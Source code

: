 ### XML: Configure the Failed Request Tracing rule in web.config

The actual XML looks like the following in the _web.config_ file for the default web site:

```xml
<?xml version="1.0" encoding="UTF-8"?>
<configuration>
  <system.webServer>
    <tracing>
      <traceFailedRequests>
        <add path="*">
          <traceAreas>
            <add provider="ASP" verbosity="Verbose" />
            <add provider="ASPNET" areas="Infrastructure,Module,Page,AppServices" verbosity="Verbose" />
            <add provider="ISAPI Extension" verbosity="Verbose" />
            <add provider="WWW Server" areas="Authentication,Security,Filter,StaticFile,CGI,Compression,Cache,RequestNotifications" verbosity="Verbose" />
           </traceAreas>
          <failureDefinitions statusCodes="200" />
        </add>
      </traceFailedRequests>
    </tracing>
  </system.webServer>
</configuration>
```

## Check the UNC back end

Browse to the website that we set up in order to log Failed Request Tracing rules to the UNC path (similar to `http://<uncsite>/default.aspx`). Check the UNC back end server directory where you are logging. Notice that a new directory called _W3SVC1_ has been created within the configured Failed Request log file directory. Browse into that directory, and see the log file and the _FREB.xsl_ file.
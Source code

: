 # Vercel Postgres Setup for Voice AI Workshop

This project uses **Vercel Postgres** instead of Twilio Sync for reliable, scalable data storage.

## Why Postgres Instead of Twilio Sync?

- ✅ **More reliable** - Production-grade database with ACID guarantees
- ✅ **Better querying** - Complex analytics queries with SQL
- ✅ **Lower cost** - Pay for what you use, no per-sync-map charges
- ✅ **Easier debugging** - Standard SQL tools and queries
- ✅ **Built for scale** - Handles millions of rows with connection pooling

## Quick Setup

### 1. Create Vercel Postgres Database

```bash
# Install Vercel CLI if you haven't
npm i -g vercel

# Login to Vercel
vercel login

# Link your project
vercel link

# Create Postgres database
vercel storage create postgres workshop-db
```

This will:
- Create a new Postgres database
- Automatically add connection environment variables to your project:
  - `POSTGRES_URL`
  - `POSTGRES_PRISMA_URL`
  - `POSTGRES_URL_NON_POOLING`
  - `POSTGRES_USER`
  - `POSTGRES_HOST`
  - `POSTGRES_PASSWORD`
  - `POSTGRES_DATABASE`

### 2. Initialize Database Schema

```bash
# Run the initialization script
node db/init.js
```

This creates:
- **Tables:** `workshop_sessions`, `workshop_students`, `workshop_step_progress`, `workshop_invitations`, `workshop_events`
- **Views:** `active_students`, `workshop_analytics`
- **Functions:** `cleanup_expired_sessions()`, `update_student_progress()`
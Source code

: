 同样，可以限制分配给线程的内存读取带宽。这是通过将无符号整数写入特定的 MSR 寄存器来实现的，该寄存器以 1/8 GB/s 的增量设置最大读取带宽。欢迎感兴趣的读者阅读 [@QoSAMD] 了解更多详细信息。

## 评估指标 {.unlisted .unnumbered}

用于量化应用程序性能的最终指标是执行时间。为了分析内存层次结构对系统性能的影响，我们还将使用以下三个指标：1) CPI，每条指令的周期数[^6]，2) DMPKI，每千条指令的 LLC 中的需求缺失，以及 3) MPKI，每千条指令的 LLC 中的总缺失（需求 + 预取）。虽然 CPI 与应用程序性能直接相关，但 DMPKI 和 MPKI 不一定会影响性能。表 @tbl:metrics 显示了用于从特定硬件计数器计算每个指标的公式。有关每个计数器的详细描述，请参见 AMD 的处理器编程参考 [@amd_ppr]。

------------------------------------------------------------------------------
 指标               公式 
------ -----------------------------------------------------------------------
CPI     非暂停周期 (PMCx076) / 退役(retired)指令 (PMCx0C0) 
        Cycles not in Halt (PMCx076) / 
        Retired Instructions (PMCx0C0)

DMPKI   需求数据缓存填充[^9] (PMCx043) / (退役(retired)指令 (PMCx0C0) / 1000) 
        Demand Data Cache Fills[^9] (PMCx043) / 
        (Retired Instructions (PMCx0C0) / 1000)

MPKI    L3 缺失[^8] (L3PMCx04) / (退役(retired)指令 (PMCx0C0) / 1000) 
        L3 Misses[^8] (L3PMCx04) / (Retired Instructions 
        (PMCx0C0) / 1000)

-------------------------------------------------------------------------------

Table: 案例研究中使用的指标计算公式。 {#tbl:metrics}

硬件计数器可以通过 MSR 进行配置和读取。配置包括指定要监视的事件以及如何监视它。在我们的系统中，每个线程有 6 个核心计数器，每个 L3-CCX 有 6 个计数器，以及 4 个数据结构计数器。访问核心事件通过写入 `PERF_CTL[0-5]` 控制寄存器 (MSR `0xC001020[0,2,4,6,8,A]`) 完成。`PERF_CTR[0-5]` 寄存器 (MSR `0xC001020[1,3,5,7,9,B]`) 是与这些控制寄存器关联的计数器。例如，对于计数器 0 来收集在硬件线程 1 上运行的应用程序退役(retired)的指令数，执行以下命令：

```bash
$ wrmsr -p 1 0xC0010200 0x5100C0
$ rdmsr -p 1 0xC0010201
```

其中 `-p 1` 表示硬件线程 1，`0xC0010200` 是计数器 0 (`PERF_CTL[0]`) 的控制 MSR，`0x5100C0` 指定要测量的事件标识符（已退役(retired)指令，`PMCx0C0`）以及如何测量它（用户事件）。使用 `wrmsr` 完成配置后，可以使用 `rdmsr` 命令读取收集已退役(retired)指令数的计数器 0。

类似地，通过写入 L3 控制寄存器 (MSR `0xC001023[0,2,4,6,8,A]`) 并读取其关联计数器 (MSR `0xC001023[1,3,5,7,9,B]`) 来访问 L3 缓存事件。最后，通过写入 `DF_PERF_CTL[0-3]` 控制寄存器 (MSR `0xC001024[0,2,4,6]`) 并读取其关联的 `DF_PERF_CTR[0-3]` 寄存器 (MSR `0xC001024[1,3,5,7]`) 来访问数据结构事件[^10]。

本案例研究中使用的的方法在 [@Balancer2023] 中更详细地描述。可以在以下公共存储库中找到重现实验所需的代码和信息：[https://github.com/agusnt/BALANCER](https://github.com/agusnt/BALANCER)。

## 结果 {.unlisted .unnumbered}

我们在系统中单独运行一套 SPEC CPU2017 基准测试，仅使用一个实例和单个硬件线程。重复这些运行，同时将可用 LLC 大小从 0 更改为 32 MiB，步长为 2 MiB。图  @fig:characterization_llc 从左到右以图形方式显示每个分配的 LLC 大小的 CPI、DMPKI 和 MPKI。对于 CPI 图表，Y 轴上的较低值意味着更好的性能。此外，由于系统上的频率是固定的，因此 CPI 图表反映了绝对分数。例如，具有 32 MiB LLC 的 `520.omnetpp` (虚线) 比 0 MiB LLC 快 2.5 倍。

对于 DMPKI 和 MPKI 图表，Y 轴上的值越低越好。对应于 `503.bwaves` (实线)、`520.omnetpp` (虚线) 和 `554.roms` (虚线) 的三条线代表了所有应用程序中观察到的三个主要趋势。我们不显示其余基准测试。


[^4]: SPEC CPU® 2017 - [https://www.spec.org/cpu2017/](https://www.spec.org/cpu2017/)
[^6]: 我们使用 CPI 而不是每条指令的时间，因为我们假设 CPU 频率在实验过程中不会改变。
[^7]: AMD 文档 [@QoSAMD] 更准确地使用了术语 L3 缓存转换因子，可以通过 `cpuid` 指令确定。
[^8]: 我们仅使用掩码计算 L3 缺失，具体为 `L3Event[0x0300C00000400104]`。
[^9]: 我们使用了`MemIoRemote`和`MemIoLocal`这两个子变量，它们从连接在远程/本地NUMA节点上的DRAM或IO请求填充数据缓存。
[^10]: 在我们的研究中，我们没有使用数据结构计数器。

Activity
Return each line of the data that contains the string "unlisted".

Exercise response
## 评估指标 {.unlisted .unnumbered}
## 结果 {.unlisted .unnumbered}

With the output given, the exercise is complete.